Provided data
********************

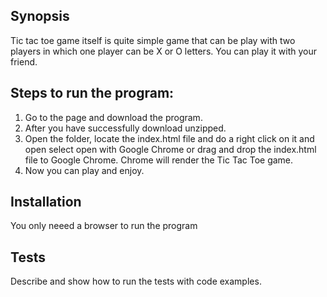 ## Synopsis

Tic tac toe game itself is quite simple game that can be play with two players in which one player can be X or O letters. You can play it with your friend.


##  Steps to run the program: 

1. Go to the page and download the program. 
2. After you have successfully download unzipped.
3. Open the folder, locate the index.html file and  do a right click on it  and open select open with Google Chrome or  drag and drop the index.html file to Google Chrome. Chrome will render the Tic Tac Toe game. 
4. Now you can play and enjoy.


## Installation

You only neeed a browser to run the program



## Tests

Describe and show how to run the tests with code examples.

********************

The expected response is every entry above, repeated exactly, pictures removed.

 ## Synopsis

Tic tac toe game itself is quite simple game that can be play with two players in which one player can be X or O letters. You can play it with your friend.


##  Steps to run the program: 

1. Go to the page and download the program. 
2. After you have successfully download unzipped.
3. Open the folder, locate the index.html file and  do a right click on it  and open select open with Google Chrome or  drag and drop the index.html file to Google Chrome. Chrome will render the Tic Tac Toe game. 
4. Now you can play and enjoy.


## Installation

You only neeed a browser to run the program



## Tests

Describe and show how to run the tests with code examples.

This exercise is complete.